Echocardiographic assessment of a 72-year-old woman revealed a posterior mitral valve prolapse with an unusual central regurgitation jet. The use of three-dimensional (3D) transesophageal echocardiography elucidated the mismatch between morphologic and color Doppler echocardiographic findings: There was a cleft in the posterior mitral valve in addition to the posterior mitral valve prolapse. This case illustrates that the use of high-quality real-time 3D transesophageal echocardiography (including 3D color Doppler) facilitates the understanding of the anatomy and the mechanism and severity of regurgitation in complex mitral valve pathology and is clearly superior to two-dimensional transesophageal echocardiography alone.
Clinical Summary
A 72-year-old woman was referred to the Toronto General Hospital for echocardiographic assessment of mechanism and severity of mitral regurgitation. Two-dimensional (2D) transesophageal echocardiography (TEE) showed prolapse of segments 2 (P2) and 3 (P3) of the posterior mitral valve ( Figure 1 A). Given these findings, we expected an anteriorly directed regurgitation jet. However, the main regurgitation jet on color Doppler was centrally directed ( Figure 1 B). Further investigation with real-time three-dimensional (3D) TEE using an X7-2t probe (Philips Ultrasound) elucidated the true mechanism of regurgitation and the underlying valve pathology. Unlike the 2D images, the 3D images clearly demonstrated a cleft posterior mitral valve ( Figure 2 , Video 1 ) in addition to the posterior mitral valve prolapse.

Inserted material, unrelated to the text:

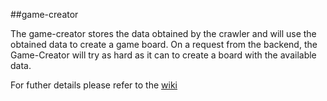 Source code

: 
##game-creator

The game-creator stores the data obtained by the crawler and will use the obtained data to create a game board. On a request from the backend, the Game-Creator will try as hard as it can to create a board with the available data.


For futher details please refer to the [wiki](https://github.com/reminisceme/game-creator/wiki)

Assessment of the mechanism and severity of mitral valve regurgitation is of paramount importance for therapeutic management. However, its comprehensive evaluation on 2D echocardiography can be difficult. The 3D TEE images in our patient demonstrated that the slit-like, centrally directed regurgitation jet in early systole was caused by the cleft ( Figure 3 A, B), whereas the prolapse of segments P2 and P3 resulted in a broader regurgitation jet with a slightly anterior direction toward the end of systole ( Figure 3 C, D; Video 2 ). 3D TEE also depicted a small ruptured chord attached to segment P3 ( Figure 2 A).